I use cudaMemcpy()
one time to copy exactly 1GB of data to the device. This takes 5.9s. The other way round it takes 5.1s. Is this normal?
Does the function itself have so much overhead before copying?
Theoretical there should be a throughput of at least 4GB/s for the PCIe bus.
There are no memory transfers overlapping because the Tesla C870 just does not support it. Any hints?

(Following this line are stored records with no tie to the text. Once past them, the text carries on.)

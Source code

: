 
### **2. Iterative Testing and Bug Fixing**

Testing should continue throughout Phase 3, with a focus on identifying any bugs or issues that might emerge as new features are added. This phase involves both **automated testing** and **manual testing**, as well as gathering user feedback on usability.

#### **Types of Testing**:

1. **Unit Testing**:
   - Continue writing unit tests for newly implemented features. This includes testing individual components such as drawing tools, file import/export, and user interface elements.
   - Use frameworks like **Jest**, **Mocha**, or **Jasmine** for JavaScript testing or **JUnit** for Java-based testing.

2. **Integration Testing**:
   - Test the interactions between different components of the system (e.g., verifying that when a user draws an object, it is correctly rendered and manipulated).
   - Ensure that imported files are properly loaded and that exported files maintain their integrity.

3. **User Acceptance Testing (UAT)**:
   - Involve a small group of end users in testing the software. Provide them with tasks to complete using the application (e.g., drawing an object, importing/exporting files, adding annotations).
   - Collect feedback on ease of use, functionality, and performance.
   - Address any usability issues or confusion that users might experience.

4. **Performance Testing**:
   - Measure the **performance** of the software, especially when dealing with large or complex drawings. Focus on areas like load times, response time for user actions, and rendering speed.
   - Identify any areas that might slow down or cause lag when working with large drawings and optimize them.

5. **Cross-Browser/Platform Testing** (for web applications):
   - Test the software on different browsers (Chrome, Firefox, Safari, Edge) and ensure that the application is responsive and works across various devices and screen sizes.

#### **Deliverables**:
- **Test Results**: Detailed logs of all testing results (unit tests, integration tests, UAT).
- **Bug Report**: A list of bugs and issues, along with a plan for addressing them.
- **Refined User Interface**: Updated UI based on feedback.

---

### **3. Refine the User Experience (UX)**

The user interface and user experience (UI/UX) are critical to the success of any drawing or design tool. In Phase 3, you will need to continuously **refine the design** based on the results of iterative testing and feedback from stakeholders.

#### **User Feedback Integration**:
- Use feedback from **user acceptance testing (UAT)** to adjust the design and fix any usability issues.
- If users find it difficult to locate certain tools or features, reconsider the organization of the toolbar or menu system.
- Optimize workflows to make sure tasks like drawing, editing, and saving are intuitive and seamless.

EDIT 2: my test program + updated timings; I hope it is not too much to read!
The cutCreateTimer()
functions wont compile for me: 'error: identifier "cutCreateTimer" is undefined' - this could be related to the old cuda version (2.0) installed on the machine
__host__ void time_int(int print){
static struct timeval t1; /* var for previous time stamp */
static struct timeval t2; /* var of current time stamp */
double time;
if(gettimeofday(&t2, 0) == -1) return;
if(print != 0){
time = (double) (t2.tv_sec - t1.tv_sec) + ((double) (t2.tv_usec - t1.tv_usec)) / 1000000.0;
printf(...);
}
t1 = t2;
}
main:
time(0);
void *x;
cudaMallocHost(&x,1073741824);
void *y;
cudaMalloc(&y, 1073741824);
time(1);
cudaMemcpy(y,x,1073741824, cudaMemcpyHostToDevice);
time(1);
cudaMemcpy(x,y,1073741824, cudaMemcpyDeviceToHost);
time(1);
Displayed timings are:
0.86 s allocation
0.197 s first copy
5.02 s second copy
The weird thing is: Although it displays 0.197s for first copy it takes much longer if I watch the program run.